Armed with streamlined internal funding through Pitt Momentum Funds, the Water Collaboratory and WHE built upon WHE’s initial work, recently surveying and issuing report cards for the county’s 36 water systems.

That report, called Measuring Up, focused on three areas: water quality, affordability and transparency practices. While some systems earned better grades than others, the collective results weren’t dean’s list material.

“No system surveyed met best practices for transparency or affordability. That, for me, was pretty alarming,” says Megan Lange, the Water Collaboratory’s outreach coordinator.

“Alarming” because the two measures have far-reaching effects for customers. Transparency is the water system’s ability to provide accessible information on how it makes decisions, receives complaints and communicates water issues or threats. The survey found smaller city or municipal water systems were more likely to perform poorly, and that could leave customers without the knowledge needed to keep their families safe.

“There are places that do a good job, but if you’re in a smaller system, you generally have fewer employees, and that means each employee has to do a wider range of jobs,” explains Daniel Bain, associate professor in the Department of Geology & Environmental Science and the faculty vice-chair of the Collaboratory.

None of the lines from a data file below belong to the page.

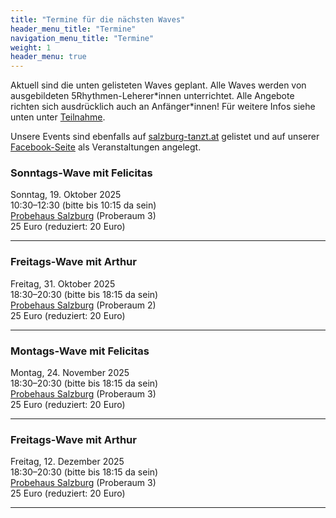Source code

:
 ```yaml
---
title: "Termine für die nächsten Waves"
header_menu_title: "Termine"
navigation_menu_title: "Termine"
weight: 1
header_menu: true
---
```


Aktuell sind die unten gelisteten Waves geplant. 
Alle Waves werden von ausgebildeten 5Rhythmen-Leherer\*innen unterrichtet.
Alle Angebote richten sich ausdrücklich auch an Anfänger\*innen! 
Für weitere Infos siehe unten unter [Teilnahme](#teilnahme). 

Unsere Events sind ebenfalls auf [salzburg-tanzt.at](https://salzburg-tanzt.at/) gelistet 
und auf unserer [Facebook-Seite](https://www.facebook.com/fiverhythms) als Veranstaltungen angelegt. 


### Sonntags-Wave mit Felicitas
<i class="fa-solid fa-calendar"></i> Sonntag, 19. Oktober 2025  
<i class="fa-solid fa-clock"></i> 10:30–12:30 (bitte bis 10:15 da sein) </br>
<i class="fa-solid fa-location-dot"></i> [Probehaus Salzburg](#locations) (Proberaum 3)  
<i class="fa-solid fa-euro-sign"></i> 25 Euro (reduziert: 20 Euro) 

----

### Freitags-Wave mit Arthur
<i class="fa-solid fa-calendar"></i> Freitag, 31. Oktober 2025 </br>
<i class="fa-solid fa-clock"></i> 18:30–20:30 (bitte bis 18:15 da sein) </br>
<i class="fa-solid fa-location-dot"></i> [Probehaus Salzburg](#locations) (Proberaum 2)  
<i class="fa-solid fa-euro-sign"></i> 25 Euro (reduziert: 20 Euro) 

----

### Montags-Wave mit Felicitas
<i class="fa-solid fa-calendar"></i> Montag, 24. November 2025 </br>
<i class="fa-solid fa-clock"></i> 18:30–20:30 (bitte bis 18:15 da sein) </br>
<i class="fa-solid fa-location-dot"></i> [Probehaus Salzburg](#locations) (Proberaum 3)  
<i class="fa-solid fa-euro-sign"></i> 25 Euro (reduziert: 20 Euro) 

----

### Freitags-Wave mit Arthur
<i class="fa-solid fa-calendar"></i> Freitag, 12. Dezember 2025 </br>
<i class="fa-solid fa-clock"></i> 18:30–20:30 (bitte bis 18:15 da sein) </br>
<i class="fa-solid fa-location-dot"></i> [Probehaus Salzburg](#locations) (Proberaum 3)  
<i class="fa-solid fa-euro-sign"></i> 25 Euro (reduziert: 20 Euro) 

----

To Bain, just as concerning as transparency is affordability. The survey revealed a high number of residential shutoffs among some water systems. In one community, 26% of customers lost service after missed payments, a statistic Bain calls “abysmal.” And, as water rates in the county rise, partly from replacement costs of lead pipes to meet EPA regulations, that shutoff rate will likely increase.

To combat that concern, the repeat team has proposed a moratorium on shutoffs and a renewed commitment to public water systems.

WHE and the Water Collaboratory are doing their part on the ground, too, distributing water filters, giving residents a blueprint for demanding quality water from their suppliers, and speaking at meetings, including one recently on Pitt’s main campus. Billed as a Water Town Hall, participants included representatives from the Water Collaboratory, WHE, Pittsburgh Water and Sewage Authority, Pittsburgh City Council and student organizations.

Although the findings noted by WHE’s study and Measuring Up seem ominous, Naccarati-Chapkis says the mere existence of those reports is reason for optimism.

Together, she says, they provide accountability, offer baseline data for future comparison and make Allegheny County residents aware of what’s coming out of their faucets.